DATA EXTRACTS:
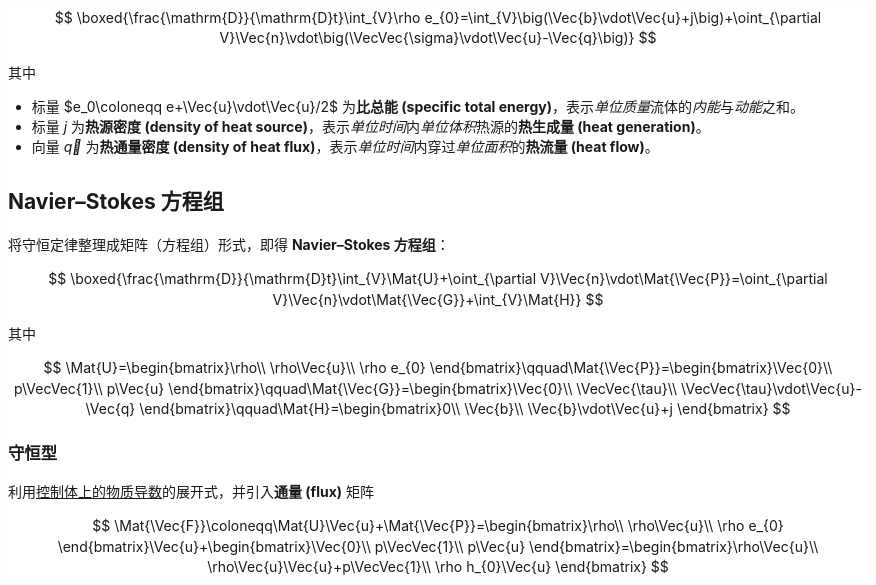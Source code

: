 $$
\boxed{\frac{\mathrm{D}}{\mathrm{D}t}\int_{V}\rho e_{0}=\int_{V}\big(\Vec{b}\vdot\Vec{u}+j\big)+\oint_{\partial V}\Vec{n}\vdot\big(\VecVec{\sigma}\vdot\Vec{u}-\Vec{q}\big)}
$$

其中
- 标量 $e_0\coloneqq e+\Vec{u}\vdot\Vec{u}/2$ 为**比总能 (specific total energy)**，表示*单位质量*流体的*内能*与*动能*之和。
- 标量 $j$ 为**热源密度 (density of heat source)**，表示*单位时间*内*单位体积*热源的**热生成量 (heat generation)**。
- 向量 $\Vec{q}$ 为**热通量密度 (density of heat flux)**，表示*单位时间*内穿过*单位面积*的**热流量 (heat flow)**。

## Navier–Stokes 方程组

将守恒定律整理成矩阵（方程组）形式，即得 **Navier–Stokes 方程组**：

$$
\boxed{\frac{\mathrm{D}}{\mathrm{D}t}\int_{V}\Mat{U}+\oint_{\partial V}\Vec{n}\vdot\Mat{\Vec{P}}=\oint_{\partial V}\Vec{n}\vdot\Mat{\Vec{G}}+\int_{V}\Mat{H}}
$$

其中

$$
\Mat{U}=\begin{bmatrix}\rho\\
\rho\Vec{u}\\
\rho e_{0}
\end{bmatrix}\qquad\Mat{\Vec{P}}=\begin{bmatrix}\Vec{0}\\
p\VecVec{1}\\
p\Vec{u}
\end{bmatrix}\qquad\Mat{\Vec{G}}=\begin{bmatrix}\Vec{0}\\
\VecVec{\tau}\\
\VecVec{\tau}\vdot\Vec{u}-\Vec{q}
\end{bmatrix}\qquad\Mat{H}=\begin{bmatrix}0\\
\Vec{b}\\
\Vec{b}\vdot\Vec{u}+j
\end{bmatrix}
$$

### 守恒型

利用[控制体上的物质导数](#控制体上的物质导数)的展开式，并引入**通量 (flux)** 矩阵

$$
\Mat{\Vec{F}}\coloneqq\Mat{U}\Vec{u}+\Mat{\Vec{P}}=\begin{bmatrix}\rho\\
\rho\Vec{u}\\
\rho e_{0}
\end{bmatrix}\Vec{u}+\begin{bmatrix}\Vec{0}\\
p\VecVec{1}\\
p\Vec{u}
\end{bmatrix}=\begin{bmatrix}\rho\Vec{u}\\
\rho\Vec{u}\Vec{u}+p\VecVec{1}\\
\rho h_{0}\Vec{u}
\end{bmatrix}
$$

TASK TO CARRY OUT: An exact retyping of the entries, without images, is the required answer.

ANSWER TO THIS PROBLEM:
Source code

: $$
\boxed{\frac{\mathrm{D}}{\mathrm{D}t}\int_{V}\rho e_{0}=\int_{V}\big(\Vec{b}\vdot\Vec{u}+j\big)+\oint_{\partial V}\Vec{n}\vdot\big(\VecVec{\sigma}\vdot\Vec{u}-\Vec{q}\big)}
$$

其中
- 标量 $e_0\coloneqq e+\Vec{u}\vdot\Vec{u}/2$ 为**比总能 (specific total energy)**，表示*单位质量*流体的*内能*与*动能*之和。
- 标量 $j$ 为**热源密度 (density of heat source)**，表示*单位时间*内*单位体积*热源的**热生成量 (heat generation)**。
- 向量 $\Vec{q}$ 为**热通量密度 (density of heat flux)**，表示*单位时间*内穿过*单位面积*的**热流量 (heat flow)**。

## Navier–Stokes 方程组

将守恒定律整理成矩阵（方程组）形式，即得 **Navier–Stokes 方程组**：

$$
\boxed{\frac{\mathrm{D}}{\mathrm{D}t}\int_{V}\Mat{U}+\oint_{\partial V}\Vec{n}\vdot\Mat{\Vec{P}}=\oint_{\partial V}\Vec{n}\vdot\Mat{\Vec{G}}+\int_{V}\Mat{H}}
$$

其中

$$
\Mat{U}=\begin{bmatrix}\rho\\
\rho\Vec{u}\\
\rho e_{0}
\end{bmatrix}\qquad\Mat{\Vec{P}}=\begin{bmatrix}\Vec{0}\\
p\VecVec{1}\\
p\Vec{u}
\end{bmatrix}\qquad\Mat{\Vec{G}}=\begin{bmatrix}\Vec{0}\\
\VecVec{\tau}\\
\VecVec{\tau}\vdot\Vec{u}-\Vec{q}
\end{bmatrix}\qquad\Mat{H}=\begin{bmatrix}0\\
\Vec{b}\\
\Vec{b}\vdot\Vec{u}+j
\end{bmatrix}
$$

### 守恒型

利用[控制体上的物质导数](#控制体上的物质导数)的展开式，并引入**通量 (flux)** 矩阵

$$
\Mat{\Vec{F}}\coloneqq\Mat{U}\Vec{u}+\Mat{\Vec{P}}=\begin{bmatrix}\rho\\
\rho\Vec{u}\\
\rho e_{0}
\end{bmatrix}\Vec{u}+\begin{bmatrix}\Vec{0}\\
p\VecVec{1}\\
p\Vec{u}
\end{bmatrix}=\begin{bmatrix}\rho\Vec{u}\\
\rho\Vec{u}\Vec{u}+p\VecVec{1}\\
\rho h_{0}\Vec{u}
\end{bmatrix}
$$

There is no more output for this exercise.